A lot of people are overly critical of Mr Lee Kuan Yew. We often critic politicians against a benchmark that is more than what a regular human could do, as if we are any more mortal than they are. But little would pause and re-calibrate their thoughts to measure what he has done as a citizen of Singapore (in a special leadership position). I know I haven't, until now that I'm writing this.

A lot of people have no idea what they are lauding him for (jarringly obvious in the way they parrot what other people are saying), given the way our education system is structured and the political apathetic attitude most people have. Taking on Sociology as my major has helped me to be more informed about what this man is like. Less godly, he makes mistakes... he does stuff sometimes that might be unpardonable by certain standards, just being human.
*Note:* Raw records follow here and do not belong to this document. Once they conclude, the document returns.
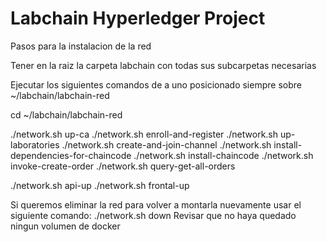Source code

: # Labchain Hyperledger Project

Pasos para la instalacion de la red

Tener en la raiz la carpeta labchain con todas sus subcarpetas necesarias

Ejecutar los siguientes comandos de a uno posicionado siempre sobre ~/labchain/labchain-red

cd ~/labchain/labchain-red

./network.sh up-ca
./network.sh enroll-and-register
./network.sh up-laboratories
./network.sh create-and-join-channel
./network.sh install-dependencies-for-chaincode
./network.sh install-chaincode
./network.sh invoke-create-order
./network.sh query-get-all-orders

./network.sh api-up
./network.sh frontal-up

Si queremos eliminar la red para volver a montarla nuevamente usar el siguiente comando:
./network.sh down
Revisar que no haya quedado ningun volumen de docker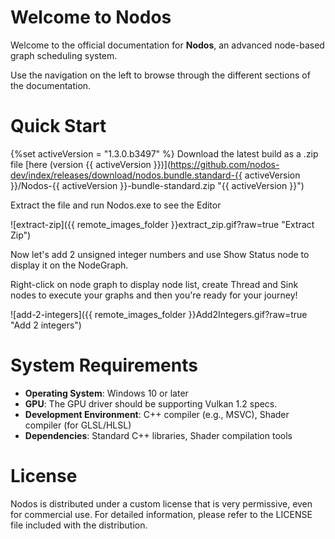 # Welcome to Nodos

Welcome to the official documentation for **Nodos**, an advanced node-based graph scheduling system.

Use the navigation on the left to browse through the different sections of the documentation.

# Quick Start

{%set activeVersion = "1.3.0.b3497" %}
Download the latest build as a .zip file [here (version {{ activeVersion }})](https://github.com/nodos-dev/index/releases/download/nodos.bundle.standard-{{ activeVersion }}/Nodos-{{ activeVersion }}-bundle-standard.zip "{{ activeVersion }}") 

Extract the file and run Nodos.exe to see the Editor

![extract-zip]({{ remote_images_folder }}extract_zip.gif?raw=true "Extract Zip")

Now let's add 2 unsigned integer numbers and use Show Status node to display it on the NodeGraph.

Right-click on node graph to display node list, create Thread and Sink nodes to execute your graphs and then you're ready for your journey!

![add-2-integers]({{ remote_images_folder }}Add2Integers.gif?raw=true "Add 2 integers")


# System Requirements

- **Operating System**: Windows 10 or later
- **GPU**: The GPU driver should be supporting Vulkan 1.2 specs.
- **Development Environment**: C++ compiler (e.g., MSVC), Shader compiler (for GLSL/HLSL)
- **Dependencies**: Standard C++ libraries, Shader compilation tools

# License

Nodos is distributed under a custom license that is very permissive, even for commercial use. For detailed information, please refer to the LICENSE file included with the distribution.
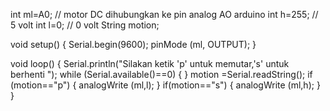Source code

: int ml=A0; // motor DC dihubungkan ke pin analog AO arduino
int h=255; // 5 volt
int l=0; // 0 volt
String motion;

void setup() {
  Serial.begin(9600);
  pinMode (ml, OUTPUT);
}

void loop() {
  Serial.println("Silakan ketik 'p' untuk memutar,'s' untuk berhenti ");
    while (Serial.available()==0) { }
  motion =Serial.readString();
  if (motion=="p") {
    analogWrite (ml,l);
  }
  if(motion=="s") {
    analogWrite (ml,h);
  }
}
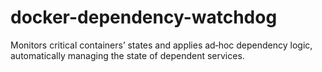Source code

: # docker-dependency-watchdog
Monitors critical containers’ states and applies ad‑hoc dependency logic, automatically managing the state of dependent services.
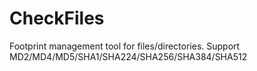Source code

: CheckFiles
==========

Footprint management tool for files/directories. Support MD2/MD4/MD5/SHA1/SHA224/SHA256/SHA384/SHA512
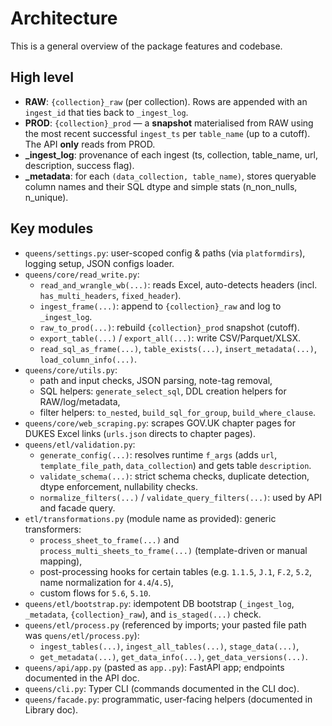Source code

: # Architecture

This is a general overview of the package features and codebase.

## High level
- **RAW**: `{collection}_raw` (per collection). Rows are appended with an `ingest_id` that ties back to `_ingest_log`.
- **PROD**: `{collection}_prod` — a **snapshot** materialised from RAW using the most recent successful `ingest_ts` per `table_name` (up to a cutoff). The API **only** reads from PROD.
- **_ingest_log**: provenance of each ingest (ts, collection, table_name, url, description, success flag).
- **_metadata**: for each `(data_collection, table_name)`, stores queryable column names and their SQL dtype and simple stats (n_non_nulls, n_unique).

## Key modules

- `queens/settings.py`: user-scoped config & paths (via `platformdirs`), logging setup, JSON configs loader.
- `queens/core/read_write.py`:
  - `read_and_wrangle_wb(...)`: reads Excel, auto-detects headers (incl. `has_multi_headers`, `fixed_header`).
  - `ingest_frame(...)`: append to `{collection}_raw` and log to `_ingest_log`.
  - `raw_to_prod(...)`: rebuild `{collection}_prod` snapshot (cutoff).
  - `export_table(...)` / `export_all(...)`: write CSV/Parquet/XLSX.
  - `read_sql_as_frame(...)`, `table_exists(...)`, `insert_metadata(...)`, `load_column_info(...)`.
- `queens/core/utils.py`:
  - path and input checks, JSON parsing, note-tag removal,
  - SQL helpers: `generate_select_sql`, DDL creation helpers for RAW/log/metadata,
  - filter helpers: `to_nested`, `build_sql_for_group`, `build_where_clause`.
- `queens/core/web_scraping.py`: scrapes GOV.UK chapter pages for DUKES Excel links (`urls.json` directs to chapter pages).
- `queens/etl/validation.py`:
  - `generate_config(...)`: resolves runtime `f_args` (adds `url`, `template_file_path`, `data_collection`) and gets table `description`.
  - `validate_schema(...)`: strict schema checks, duplicate detection, dtype enforcement, nullability checks.
  - `normalize_filters(...)` / `validate_query_filters(...)`: used by API and facade query.
- `etl/transformations.py` (module name as provided): generic transformers:
  - `process_sheet_to_frame(...)` and `process_multi_sheets_to_frame(...)` (template-driven or manual mapping),
  - post-processing hooks for certain tables (e.g. `1.1.5`, `J.1`, `F.2`, `5.2`, name normalization for `4.4`/`4.5`),
  - custom flows for `5.6`, `5.10`.
- `queens/etl/bootstrap.py`: idempotent DB bootstrap (`_ingest_log`, `_metadata`, `{collection}_raw`), and `is_staged(...)` check.
- `queens/etl/process.py` (referenced by imports; your pasted file path was `quens/etl/process.py`):
  - `ingest_tables(...)`, `ingest_all_tables(...)`, `stage_data(...)`,
  - `get_metadata(...)`, `get_data_info(...)`, `get_data_versions(...)`.
- `queens/api/app.py` (pasted as `app..py`): FastAPI app; endpoints documented in the API doc.
- `queens/cli.py`: Typer CLI (commands documented in the CLI doc).
- `queens/facade.py`: programmatic, user-facing helpers (documented in Library doc).


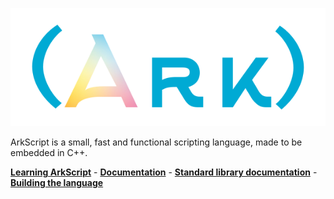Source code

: ![ArkScript logo by Mazz](profile/ArkTransparent.png)

ArkScript is a small, fast and functional scripting language, made to be embedded in C++.

[**Learning ArkScript**](https://arkscript-lang.dev/tutorials/language.html) -
[**Documentation**](https://arkscript-lang.dev/documentation.html) -
[**Standard library documentation**](https://arkscript-lang.dev/std) -
[**Building the language**](https://arkscript-lang.dev/tutorials/building.html)
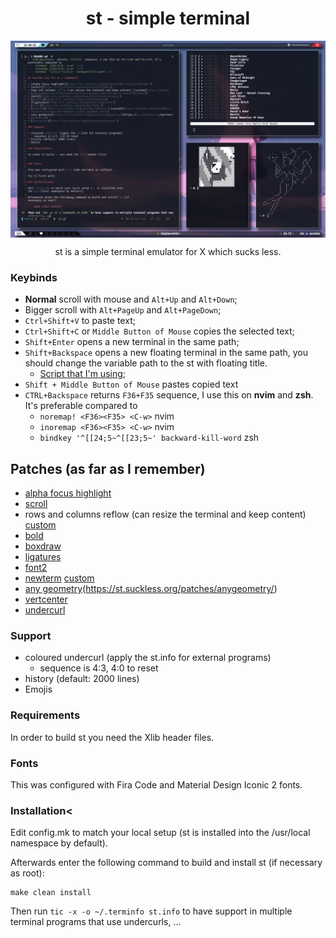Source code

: <h1 align="center">st - simple terminal</h1>

<img align="center" src="/.github/preview.png">

<p align="center">st is a simple terminal emulator for X which sucks less.</p>

### Keybinds

+ **Normal** scroll with mouse and `Alt+Up` and `Alt+Down`;
+ Bigger scroll with `Alt+PageUp` and `Alt+PageDown`;
+ `Ctrl+Shift+V` to paste text;
+ `Ctrl+Shift+C` or `Middle Button of Mouse` copies the selected text;
+ `Shift+Enter` opens a new terminal in the same path;
+ `Shift+Backspace` opens a new floating terminal in the same path, you should change the variable path to the st with floating title.
	- [Script that I'm using](https://github.com/BeyondMagic/scripts/blob/master/terminal/st_float);
+ `Shift + Middle Button of Mouse` pastes copied text
+ `CTRL+Backspace` returns `F36+F35` sequence, I use this on **nvim** and **zsh**. It's preferable compared to 
	- `noremap! <F36><F35> <C-w>` nvim
	- `inoremap <F36><F35> <C-w>` nvim
	- `bindkey '^[[24;5~^[[23;5~' backward-kill-word` zsh

## Patches (as far as I remember)

+ [alpha focus highlight](https://st.suckless.org/patches/alpha_focus_highlight/)
+ [scroll](https://st.suckless.org/patches/scrollback/)
+ rows and columns reflow (can resize the terminal and keep content) [custom](https://github.com/BeyondMagic/st/blob/master/patches/columns-rows-reflow-st-unpatched.patch)
+ [bold](https://st.suckless.org/patches/bold-is-not-bright/)
+ [boxdraw](https://st.suckless.org/patches/boxdraw)
+ [ligatures](https://st.suckless.org/patches/ligatures/)
+ [font2](https://st.suckless.org/patches/font2/)
+ [newterm](https://st.suckless.org/patches/newterm/) [custom](https://github.com/BeyondMagic/st/blob/master/patches/newterm_custom_argument.patch)
+ [any geometry](https://st.suckless.org/patches/anygeometry/)(https://st.suckless.org/patches/anygeometry/)
+ [vertcenter](https://st.suckless.org/patches/vertcenter/)
+ [undercurl](https://st.suckless.org/patches/undercurl/)

### Support

+ coloured undercurl (apply the st.info for external programs)
	- sequence is 4:3, 4:0 to reset
+ history (default: 2000 lines)
+ Emojis 

### Requirements

In order to build st you need the Xlib header files.

### Fonts

This was configured with Fira Code and Material Design Iconic 2 fonts.

### Installation<

Edit config.mk to match your local setup (st is installed into
the /usr/local namespace by default).

Afterwards enter the following command to build and install st (if
necessary as root):

    make clean install

Then run `tic -x -o ~/.terminfo st.info` to have support in multiple terminal programs that use undercurls, ...
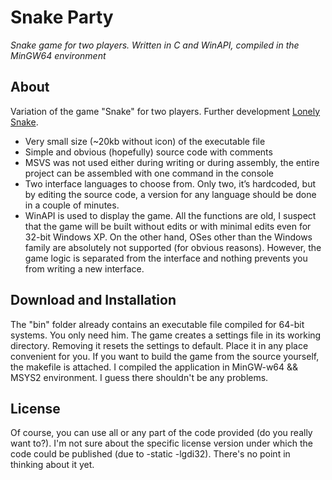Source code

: # Snake Party

_Snake game for two players. Written in C and WinAPI, compiled in the MinGW64 environment_

## About
Variation of the game "Snake" for two players. Further development [Lonely Snake](https://github.com/ist76/lonelysnake).
- Very small size (~20kb without icon) of the executable file
- Simple and obvious (hopefully) source code with comments
- MSVS was not used either during writing or during assembly, the entire project can be assembled with one command in the console
- Two interface languages ​​to choose from. Only two, it’s hardcoded, but by editing the source code, a version for any language should be done in a couple of minutes.
- WinAPI is used to display the game. All the functions are old, I suspect that the game will be built without edits or with minimal edits even for 32-bit Windows XP. On the other hand, OSes other than the Windows family are absolutely not supported (for obvious reasons). However, the game logic is separated from the interface and nothing prevents you from writing a new interface.

## Download and Installation
The "bin" folder already contains an executable file compiled for 64-bit systems. You only need him. The game creates a settings file in its working directory. Removing it resets the settings to default. Place it in any place convenient for you.
If you want to build the game from the source yourself, the makefile is attached. I compiled the application in MinGW-w64 && MSYS2 environment. I guess there shouldn't be any problems.

## License
Of course, you can use all or any part of the code provided (do you really want to?). I'm not sure about the specific license version under which the code could be published (due to -static -lgdi32). There's no point in thinking about it yet.
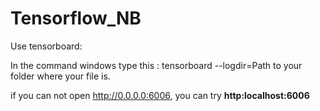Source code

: # Tensorflow_NB
Use tensorboard:

In the command windows type this : tensorboard --logdir=Path to your folder where your file is.

if you can not open http://0.0.0.0:6006, you can try   **http:localhost:6006**
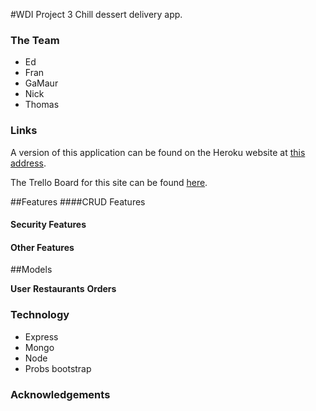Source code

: #WDI Project 3
Chill dessert delivery app.



### The Team
* Ed
* Fran
* GaMaur
* Nick
* Thomas

### Links
A version of this application can be found on the Heroku website at [this address](#).

The Trello Board for this site can be found [here](https://trello.com/b/BZfTctKa/sugar-rush).


##Features
####CRUD Features

#### Security Features

#### Other Features


##Models

**User**
**Restaurants**
**Orders**



### Technology
* Express
* Mongo
* Node
* Probs bootstrap

### Acknowledgements
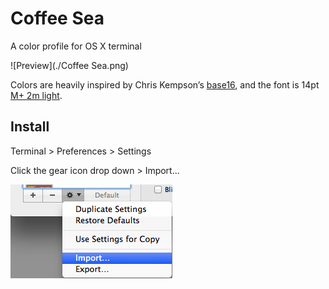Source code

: # Coffee Sea
A color profile for OS X terminal

![Preview](./Coffee Sea.png)

Colors are heavily inspired by Chris Kempson’s [base16](https://github.com/chriskempson/base16), and the font is 14pt [M+ 2m light](http://mplus-fonts.sourceforge.jp/mplus-outline-fonts/index-en.html).

## Install

Terminal > Preferences > Settings

Click the gear icon drop down > Import...

![Install](./install.png)
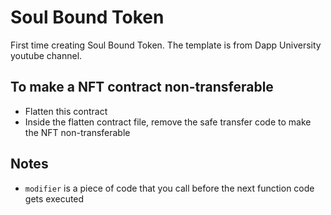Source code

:# Soul Bound Token
First time creating Soul Bound Token.  The template is from Dapp University youtube channel.

## To make a NFT contract non-transferable
- Flatten this contract
- Inside the flatten contract file, remove the safe transfer code to make the NFT non-transferable

## Notes
- `modifier` is a piece of code that you call before the next function code gets executed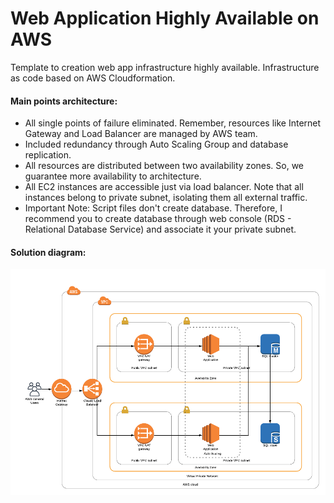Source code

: # Web Application Highly Available on AWS
Template to creation web app infrastructure highly available. Infrastructure as code based on AWS Cloudformation.
<br/>
<h4>Main points architecture:</h4>
<ul>
  <li>All single points of failure eliminated. Remember, resources like Internet Gateway and Load Balancer are managed by AWS team.</li>
  <li>Included redundancy through Auto Scaling Group and database replication.</li>
  <li>All resources  are distributed between two availability zones. So, we guarantee more availability to architecture.</li>
  <li>All EC2 instances are accessible just via load balancer. Note that all instances belong to private subnet, isolating them all external traffic.</li>  
  <li>Important Note: Script files don't create database. Therefore, I recommend you to create database through web console (RDS - Relational Database Service) and associate it your private subnet.</li>
</ul>
<h4>Solution diagram:</h4>
<img src="https://github.com/Waelson/web-app-high-availability-cloudformation/blob/master/Diagram-CloudFormation.png">


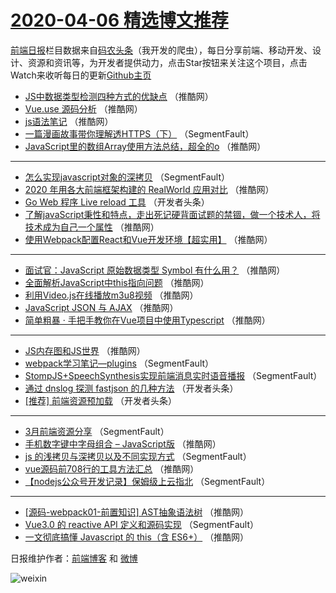 # [2020-04-06 精选博文推荐](https://toutiao.qdkfweb.cn/date/2020/04/06)

[前端日报](https://qdkfweb.cn/c/news)栏目数据来自[码农头条](https://toutiao.qdkfweb.cn/)（我开发的爬虫），每日分享前端、移动开发、设计、资源和资讯等，为开发者提供动力，点击Star按钮来关注这个项目，点击Watch来收听每日的更新[Github主页](https://github.com/kujian/frontendDaily)
* [JS中数据类型检测四种方式的优缺点](https://toutiao.qdkfweb.cn/140750.html) （推酷网）
* [Vue.use 源码分析](https://toutiao.qdkfweb.cn/140746.html) （推酷网）
* [js语法笔记](https://toutiao.qdkfweb.cn/140751.html) （推酷网）
* [一篇漫画故事带你理解透HTTPS（下）](https://toutiao.qdkfweb.cn/140728.html) （SegmentFault）
* [JavaScript里的数组Array使用方法总结，超全的o](https://toutiao.qdkfweb.cn/140741.html) （推酷网）

***
* [怎么实现javascript对象的深拷贝](https://toutiao.qdkfweb.cn/140729.html) （SegmentFault）
* [2020 年用各大前端框架构建的 RealWorld 应用对比](https://toutiao.qdkfweb.cn/140742.html) （推酷网）
* [Go Web 程序 Live reload 工具](https://toutiao.qdkfweb.cn/140730.html) （开发者头条）
* [了解javaScript秉性和特点，走出死记硬背面试题的禁锢，做一个技术人，将技术成为自己一个属性](https://toutiao.qdkfweb.cn/140743.html) （推酷网）
* [使用Webpack配置React和Vue开发环境【超实用】](https://toutiao.qdkfweb.cn/140744.html) （推酷网）

***
* [面试官：JavaScript 原始数据类型 Symbol 有什么用？](https://toutiao.qdkfweb.cn/140745.html) （推酷网）
* [全面解析JavaScript中this指向问题](https://toutiao.qdkfweb.cn/140747.html) （推酷网）
* [利用Video.js在线播放m3u8视频](https://toutiao.qdkfweb.cn/140748.html) （推酷网）
* [JavaScript JSON 与 AJAX](https://toutiao.qdkfweb.cn/140749.html) （推酷网）
* [简单粗暴 · 手把手教你在Vue项目中使用Typescript](https://toutiao.qdkfweb.cn/140739.html) （推酷网）

***
* [JS内存图和JS世界](https://toutiao.qdkfweb.cn/140740.html) （推酷网）
* [webpack学习笔记—plugins](https://toutiao.qdkfweb.cn/140726.html) （SegmentFault）
* [StompJS+SpeechSynthesis实现前端消息实时语音播报](https://toutiao.qdkfweb.cn/140727.html) （SegmentFault）
* [通过 dnslog 探测 fastjson 的几种方法](https://toutiao.qdkfweb.cn/140731.html) （开发者头条）
* [[推荐] 前端资源预加载](https://toutiao.qdkfweb.cn/140733.html) （开发者头条）

***
* [3月前端资源分享](https://toutiao.qdkfweb.cn/140722.html) （SegmentFault）
* [手机数字键中字母组合 &#8211; JavaScript版](https://toutiao.qdkfweb.cn/140735.html) （推酷网）
* [js 的浅拷贝与深拷贝以及不同实现方式](https://toutiao.qdkfweb.cn/140723.html) （SegmentFault）
* [vue源码前708行的工具方法汇总](https://toutiao.qdkfweb.cn/140736.html) （推酷网）
* [【nodejs公众号开发记录】保姆级上云指北](https://toutiao.qdkfweb.cn/140724.html) （SegmentFault）

***
* [[源码-webpack01-前置知识] AST抽象语法树](https://toutiao.qdkfweb.cn/140737.html) （推酷网）
* [Vue3.0 的 reactive API 定义和源码实现](https://toutiao.qdkfweb.cn/140725.html) （SegmentFault）
* [一文彻底搞懂 Javascript 的 this（含 ES6+）](https://toutiao.qdkfweb.cn/140738.html) （推酷网）

日报维护作者：[前端博客](https://qdkfweb.cn/) 和 [微博](https://qdkfweb.cn/go/weibo)

![weixin](https://user-images.githubusercontent.com/3055447/38468989-651132ac-3b80-11e8-8e6b-15122322a9d7.png)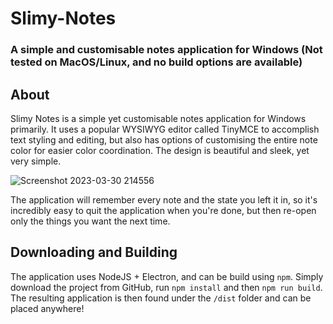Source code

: # Slimy-Notes
### A simple and customisable notes application for Windows (Not tested on MacOS/Linux, and no build options are available)

## About
Slimy Notes is a simple yet customisable notes application for Windows primarily. It uses a popular WYSIWYG editor called TinyMCE to accomplish text styling and editing, but also has options of customising the entire note color for easier color coordination. The design is beautiful and sleek, yet very simple.

![Screenshot 2023-03-30 214556](https://user-images.githubusercontent.com/22096766/228948957-8e9879bf-6ed2-4b9c-8c2a-c18a14e04a19.png)

The application will remember every note and the state you left it in, so it's incredibly easy to quit the application when you're done, but then re-open only the things you want the next time.

## Downloading and Building
The application uses NodeJS + Electron, and can be build using `npm`. Simply download the project from GitHub, run `npm install` and then `npm run build`. The resulting application is then found under the `/dist` folder and can be placed anywhere!
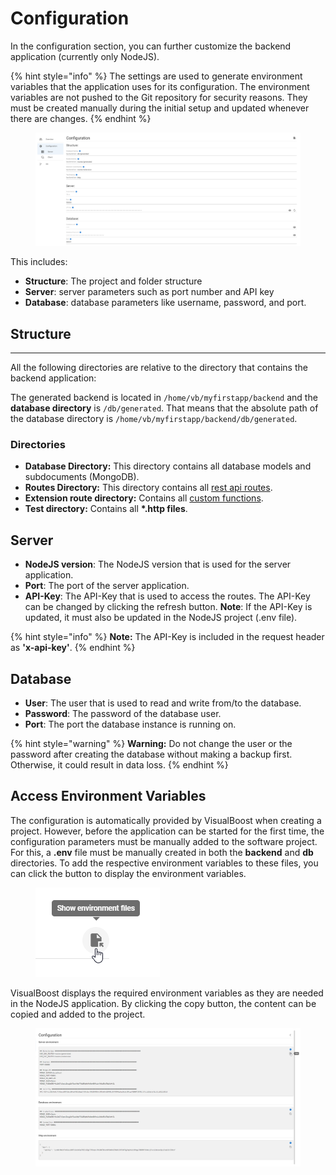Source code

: # Configuration

In the configuration section, you can further customize the backend application (currently only NodeJS).&#x20;

{% hint style="info" %}
The settings are used to generate environment variables that the application uses for its configuration. The environment variables are not pushed to the Git repository for security reasons. They must be created manually during the initial setup and updated whenever there are changes.
{% endhint %}

<figure><img src="../../.gitbook/assets/image (5).png" alt=""><figcaption></figcaption></figure>

This includes:

* **Structure**: The project and folder structure
* **Server**: server parameters such as port number and API key
* **Database**: database parameters like username, password, and port.&#x20;



## Structure

***

All the following directories are relative to the directory that contains the backend application:

The generated backend is located in `/home/vb/myfirstapp/backend` and the **database directory** is `/db/generated`.  That means that the absolute path of the database directory is `/home/vb/myfirstapp/backend/db/generated`.

### Directories

* **Database Directory:** This directory contains all database models and subdocuments (MongoDB).
* **Routes Directory:** This directory contains all [rest api routes](../../model-editor/model/functions/).&#x20;
* **Extension route directory:** Contains all [custom functions](../../model-editor/model/functions/).
* **Test directory:** Contains all **\*.http files**.



## Server

* **NodeJS version**: The NodeJS version that is used for the server application.
* **Port**: The port of the server application.
* **API-Key**: The API-Key that is used to access the routes. The API-Key can be changed by clicking the refresh button. **Note**: If the API-Key is updated, it must also be updated in the NodeJS project (.env file).

{% hint style="info" %}
**Note:** The API-Key is included in the request header as **'x-api-key'**.
{% endhint %}

## Database

* **User**: The user that is used to read and write from/to the database.
* **Password**: The password of the database user.
* **Port**: The port the database instance is running on.

{% hint style="warning" %}
**Warning:** Do not change the user or the password after creating the database without making a backup first. Otherwise, it could result in data loss.
{% endhint %}

## Access Environment Variables

The configuration is automatically provided by VisualBoost when creating a project. However, before the application can be started for the first time, the configuration parameters must be manually added to the software project. For this, a **.env** file must be manually created in both the **backend** and **db** directories. To add the respective environment variables to these files, you can click the button to display the environment variables.

<figure><img src="../../.gitbook/assets/image (1) (1).png" alt=""><figcaption></figcaption></figure>

VisualBoost displays the required environment variables as they are needed in the NodeJS application. By clicking the copy button, the content can be copied and added to the project.

<div data-full-width="false">

<figure><img src="../../.gitbook/assets/image (4).png" alt=""><figcaption></figcaption></figure>

</div>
A really hardworking human, too. He puts in a lot of effort to make it work, and the best for the country that he could under the circumstances then, with everything he's got. He guided the Republic's baby steps, and now we're here, fifty years later and internationally recognized. It makes me respect him once more, after coming a full circle of understanding from being in awe, to confusion, to disagreeing, to empathizing with his ways after taking into account many other factors... though it is a pity I will never know him completely.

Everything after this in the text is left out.